## RECORDS FOR PROCESSING:
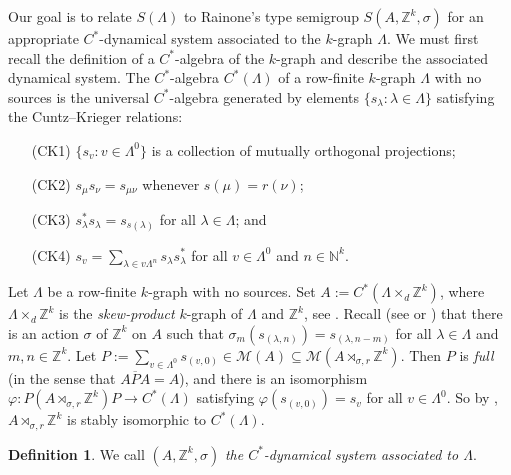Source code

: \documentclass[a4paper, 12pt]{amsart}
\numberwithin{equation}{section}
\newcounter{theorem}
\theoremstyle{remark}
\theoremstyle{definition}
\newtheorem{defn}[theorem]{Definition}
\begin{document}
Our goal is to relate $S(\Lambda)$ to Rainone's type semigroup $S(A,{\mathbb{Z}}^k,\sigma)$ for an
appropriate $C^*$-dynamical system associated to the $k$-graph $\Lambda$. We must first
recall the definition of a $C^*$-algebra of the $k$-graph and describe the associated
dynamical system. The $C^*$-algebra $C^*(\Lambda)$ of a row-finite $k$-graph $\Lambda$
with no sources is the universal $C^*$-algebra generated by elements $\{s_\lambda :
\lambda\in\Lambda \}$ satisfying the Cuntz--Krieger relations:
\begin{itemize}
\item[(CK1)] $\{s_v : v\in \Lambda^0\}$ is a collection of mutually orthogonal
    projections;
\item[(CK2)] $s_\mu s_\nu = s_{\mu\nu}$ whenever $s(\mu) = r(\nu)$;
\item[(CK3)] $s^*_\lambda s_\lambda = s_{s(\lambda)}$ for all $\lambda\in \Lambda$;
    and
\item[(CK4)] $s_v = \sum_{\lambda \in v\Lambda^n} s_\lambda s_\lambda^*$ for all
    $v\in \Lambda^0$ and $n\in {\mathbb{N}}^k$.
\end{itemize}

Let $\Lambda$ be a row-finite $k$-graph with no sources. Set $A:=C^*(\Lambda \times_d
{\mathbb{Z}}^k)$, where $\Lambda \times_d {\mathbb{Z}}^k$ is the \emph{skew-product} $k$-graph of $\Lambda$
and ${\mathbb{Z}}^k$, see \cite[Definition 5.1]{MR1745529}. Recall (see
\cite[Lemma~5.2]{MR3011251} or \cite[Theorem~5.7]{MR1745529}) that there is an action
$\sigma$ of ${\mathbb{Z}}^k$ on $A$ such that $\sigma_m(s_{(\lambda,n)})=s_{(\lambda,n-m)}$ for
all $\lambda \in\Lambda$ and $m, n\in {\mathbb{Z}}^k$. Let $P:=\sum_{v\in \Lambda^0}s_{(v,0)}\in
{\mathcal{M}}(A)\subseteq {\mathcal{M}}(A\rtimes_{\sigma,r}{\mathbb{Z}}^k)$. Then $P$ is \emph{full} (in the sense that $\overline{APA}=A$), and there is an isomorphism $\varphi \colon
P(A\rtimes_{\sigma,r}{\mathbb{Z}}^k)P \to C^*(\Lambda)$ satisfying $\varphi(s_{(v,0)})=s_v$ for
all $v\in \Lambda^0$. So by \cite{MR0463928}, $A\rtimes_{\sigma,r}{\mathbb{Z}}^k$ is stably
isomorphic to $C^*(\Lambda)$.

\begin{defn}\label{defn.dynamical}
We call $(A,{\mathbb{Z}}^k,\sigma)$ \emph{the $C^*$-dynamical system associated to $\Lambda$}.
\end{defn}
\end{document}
...
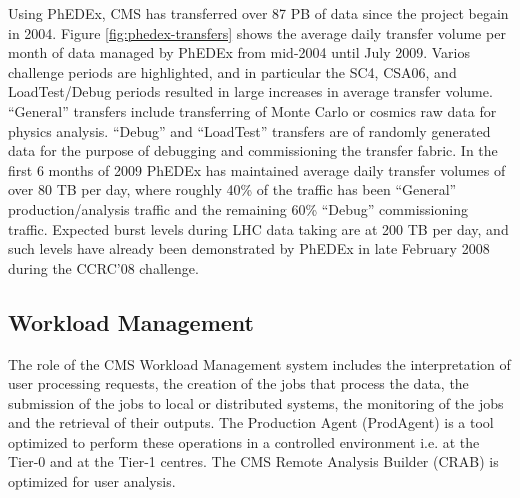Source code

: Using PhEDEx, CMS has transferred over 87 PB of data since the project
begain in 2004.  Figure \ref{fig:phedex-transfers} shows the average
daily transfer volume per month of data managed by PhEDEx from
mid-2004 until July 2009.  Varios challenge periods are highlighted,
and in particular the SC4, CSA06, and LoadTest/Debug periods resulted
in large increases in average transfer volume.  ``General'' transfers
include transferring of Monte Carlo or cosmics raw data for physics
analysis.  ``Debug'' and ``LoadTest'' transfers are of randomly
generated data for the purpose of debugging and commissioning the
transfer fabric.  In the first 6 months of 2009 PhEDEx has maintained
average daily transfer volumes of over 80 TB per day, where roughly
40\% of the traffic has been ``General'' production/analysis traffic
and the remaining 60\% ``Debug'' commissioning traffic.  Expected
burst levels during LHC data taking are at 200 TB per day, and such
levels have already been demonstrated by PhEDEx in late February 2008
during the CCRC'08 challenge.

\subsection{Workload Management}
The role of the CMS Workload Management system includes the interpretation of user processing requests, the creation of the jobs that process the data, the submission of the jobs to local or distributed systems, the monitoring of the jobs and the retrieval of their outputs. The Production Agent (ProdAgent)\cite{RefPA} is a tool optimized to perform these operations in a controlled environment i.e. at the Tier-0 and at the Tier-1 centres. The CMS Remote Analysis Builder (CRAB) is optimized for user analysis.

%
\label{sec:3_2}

## TASK PROMPT:
Transcribe the records above exactly, beginning at the line that contains "appropriate $C^*$-dynamical system" and ending with the line that contains "where $\Lambda \times_d", both included, and nothing else.

## EXERCISE ANSWER:
appropriate $C^*$-dynamical system associated to the $k$-graph $\Lambda$. We must first
recall the definition of a $C^*$-algebra of the $k$-graph and describe the associated
dynamical system. The $C^*$-algebra $C^*(\Lambda)$ of a row-finite $k$-graph $\Lambda$
with no sources is the universal $C^*$-algebra generated by elements $\{s_\lambda :
\lambda\in\Lambda \}$ satisfying the Cuntz--Krieger relations:
\begin{itemize}
\item[(CK1)] $\{s_v : v\in \Lambda^0\}$ is a collection of mutually orthogonal
    projections;
\item[(CK2)] $s_\mu s_\nu = s_{\mu\nu}$ whenever $s(\mu) = r(\nu)$;
\item[(CK3)] $s^*_\lambda s_\lambda = s_{s(\lambda)}$ for all $\lambda\in \Lambda$;
    and
\item[(CK4)] $s_v = \sum_{\lambda \in v\Lambda^n} s_\lambda s_\lambda^*$ for all
    $v\in \Lambda^0$ and $n\in {\mathbb{N}}^k$.
\end{itemize}

Let $\Lambda$ be a row-finite $k$-graph with no sources. Set $A:=C^*(\Lambda \times_d
{\mathbb{Z}}^k)$, where $\Lambda \times_d {\mathbb{Z}}^k$ is the \emph{skew-product} $k$-graph of $\Lambda$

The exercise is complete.